D'où était originaire votre
famille?
Du côté de ma mère, ils
viennent de Hickory Hill, Arkansas. Du côté de mon père, de Blackwell. Mes
grands-parents vivaient à côté de chez ma grand-tante.
Le piano a-t-il été votre
premier instrument?
Vers 10-11 ans, je vivais à
Louisville avec ma mère. J'étudiais le violon et le piano à l’école. Ma mère
m’a dit qu’elle ne pouvait pas se permettre d’acheter les deux instruments.
Elle m’a demandé de choisir, j'ai choisi le piano. J'ai suivi des cours
particuliers jusqu'à l'université.
Vous avez grandi en jouant
du piano à l'église…
J'étais méthodiste, donc
j'allais aux services du dimanche. J’allais aussi à l'église baptiste parce
qu'il y avait beaucoup d'activités, comme BYPU (la principale organisation de
jeunesse pour les baptistes était l'Union des jeunes baptistes) le dimanche
soir où l'on apprend la Bible, des fêtes pour les gens en vacances, l’école
biblique de vacances. Le pianiste jouait deux accords pour que nous nous
levions et deux autres pour que nous nous asseyions, mais il était incapable de
les jouer et, moi, je le pouvais. J’ai joué ces accords et tout le monde a été stupéfait.

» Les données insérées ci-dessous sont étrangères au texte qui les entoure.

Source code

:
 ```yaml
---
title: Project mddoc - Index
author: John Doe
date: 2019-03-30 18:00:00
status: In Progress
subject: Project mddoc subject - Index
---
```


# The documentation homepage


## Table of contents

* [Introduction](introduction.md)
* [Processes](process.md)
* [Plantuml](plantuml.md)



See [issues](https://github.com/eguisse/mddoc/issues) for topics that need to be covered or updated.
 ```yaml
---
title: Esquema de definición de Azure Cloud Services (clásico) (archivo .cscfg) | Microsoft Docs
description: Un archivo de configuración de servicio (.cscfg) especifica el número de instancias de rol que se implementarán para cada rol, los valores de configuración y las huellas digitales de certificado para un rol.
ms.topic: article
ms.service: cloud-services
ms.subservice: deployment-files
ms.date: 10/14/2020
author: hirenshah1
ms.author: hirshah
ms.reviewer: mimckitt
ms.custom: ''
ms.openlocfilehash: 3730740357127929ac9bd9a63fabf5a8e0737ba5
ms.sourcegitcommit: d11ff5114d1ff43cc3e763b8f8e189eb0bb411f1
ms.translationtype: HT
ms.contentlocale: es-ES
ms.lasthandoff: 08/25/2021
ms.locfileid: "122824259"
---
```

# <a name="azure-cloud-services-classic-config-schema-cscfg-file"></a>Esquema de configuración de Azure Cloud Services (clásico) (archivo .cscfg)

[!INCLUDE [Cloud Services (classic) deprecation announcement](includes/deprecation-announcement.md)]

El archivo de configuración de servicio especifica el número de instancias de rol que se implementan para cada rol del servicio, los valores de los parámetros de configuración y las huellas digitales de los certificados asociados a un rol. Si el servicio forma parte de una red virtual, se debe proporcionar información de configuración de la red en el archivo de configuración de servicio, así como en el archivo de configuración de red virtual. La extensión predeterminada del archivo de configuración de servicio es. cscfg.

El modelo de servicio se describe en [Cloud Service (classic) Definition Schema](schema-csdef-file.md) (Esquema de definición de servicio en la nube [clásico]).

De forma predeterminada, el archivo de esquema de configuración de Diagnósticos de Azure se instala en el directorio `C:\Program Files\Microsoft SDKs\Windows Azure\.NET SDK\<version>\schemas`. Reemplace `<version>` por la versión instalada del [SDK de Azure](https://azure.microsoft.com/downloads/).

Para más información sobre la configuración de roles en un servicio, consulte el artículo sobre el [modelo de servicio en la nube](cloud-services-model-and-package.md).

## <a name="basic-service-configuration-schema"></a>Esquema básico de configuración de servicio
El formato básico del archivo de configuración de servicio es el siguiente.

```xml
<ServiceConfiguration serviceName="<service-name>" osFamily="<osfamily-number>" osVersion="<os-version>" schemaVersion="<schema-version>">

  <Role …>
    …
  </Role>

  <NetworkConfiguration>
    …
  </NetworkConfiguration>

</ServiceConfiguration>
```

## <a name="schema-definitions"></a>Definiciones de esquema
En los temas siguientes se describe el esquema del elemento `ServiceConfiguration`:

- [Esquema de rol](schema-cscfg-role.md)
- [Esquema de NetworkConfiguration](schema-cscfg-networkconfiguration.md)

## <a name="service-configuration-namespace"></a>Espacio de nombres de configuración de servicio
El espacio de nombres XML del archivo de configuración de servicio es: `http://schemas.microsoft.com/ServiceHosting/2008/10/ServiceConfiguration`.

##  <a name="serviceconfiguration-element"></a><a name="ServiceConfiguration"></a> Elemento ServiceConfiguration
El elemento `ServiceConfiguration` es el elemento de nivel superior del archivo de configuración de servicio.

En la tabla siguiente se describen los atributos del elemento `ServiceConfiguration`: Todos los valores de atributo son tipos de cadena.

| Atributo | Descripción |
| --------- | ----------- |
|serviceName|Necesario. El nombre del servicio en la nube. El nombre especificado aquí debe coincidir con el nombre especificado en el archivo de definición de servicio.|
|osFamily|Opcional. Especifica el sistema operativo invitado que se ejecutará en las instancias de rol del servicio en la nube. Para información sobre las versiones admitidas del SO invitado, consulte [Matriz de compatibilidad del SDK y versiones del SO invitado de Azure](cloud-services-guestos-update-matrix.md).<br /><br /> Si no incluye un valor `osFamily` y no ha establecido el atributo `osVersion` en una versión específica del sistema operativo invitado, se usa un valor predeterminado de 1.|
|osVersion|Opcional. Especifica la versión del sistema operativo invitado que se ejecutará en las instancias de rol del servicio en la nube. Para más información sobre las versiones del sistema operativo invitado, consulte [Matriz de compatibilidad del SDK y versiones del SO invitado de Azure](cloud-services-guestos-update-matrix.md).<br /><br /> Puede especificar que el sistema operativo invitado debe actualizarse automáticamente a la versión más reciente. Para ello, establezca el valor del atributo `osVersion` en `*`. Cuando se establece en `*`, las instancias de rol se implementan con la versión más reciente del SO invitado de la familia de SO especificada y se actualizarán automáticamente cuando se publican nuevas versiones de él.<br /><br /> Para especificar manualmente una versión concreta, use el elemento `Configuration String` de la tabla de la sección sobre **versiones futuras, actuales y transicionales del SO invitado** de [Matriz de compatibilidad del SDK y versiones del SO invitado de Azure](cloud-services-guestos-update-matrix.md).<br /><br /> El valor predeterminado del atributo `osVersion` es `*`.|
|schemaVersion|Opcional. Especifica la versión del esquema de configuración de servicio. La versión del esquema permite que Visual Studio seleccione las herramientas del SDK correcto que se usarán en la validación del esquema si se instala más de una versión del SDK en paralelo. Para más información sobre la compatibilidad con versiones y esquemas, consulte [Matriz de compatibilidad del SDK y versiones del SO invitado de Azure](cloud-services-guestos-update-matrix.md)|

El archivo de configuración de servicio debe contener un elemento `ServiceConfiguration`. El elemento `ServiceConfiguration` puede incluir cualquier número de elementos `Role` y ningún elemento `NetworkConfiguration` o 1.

C’est ainsi que j’ai commencé à jouer du piano à l’église. L’église baptiste montait
aussi des pièces de théâtre. Par exemple, sur Jésus, à Pâques, à la fête des
mères, à Noël. On me donnait des répliques. Parfois j’étais un personnage, mais
le plus souvent, j’étais la narratrice. Je suis devenue un peu actrice. Puis,
l’église a formé un groupe de chant. Nous étions sept jeunes chanteuses et essayions
d'imiter les chanteurs du quatuor de gospel dont je vous parlais, en battant le
rythme avec nos mains et en les tapant sur nos cuisses. Donc, à 11 ans, j’ai
commencé à jouer pour l’église méthodiste. A l'âge de 12 ans, j'occupais le
poste de pianiste principale au sein du groupe de l'église baptiste. J'allais
même jusqu'à enseigner les chants aux chanteuses. Les morceaux que nous interprétions
étaient issus des hymnes du Dr. Watts(1). Nous
les réinventions en gospel, une forme musicale que j'ai appris à jouer à
l'oreille. Et j’ai commencé à utiliser des partitions de compositeurs noirs.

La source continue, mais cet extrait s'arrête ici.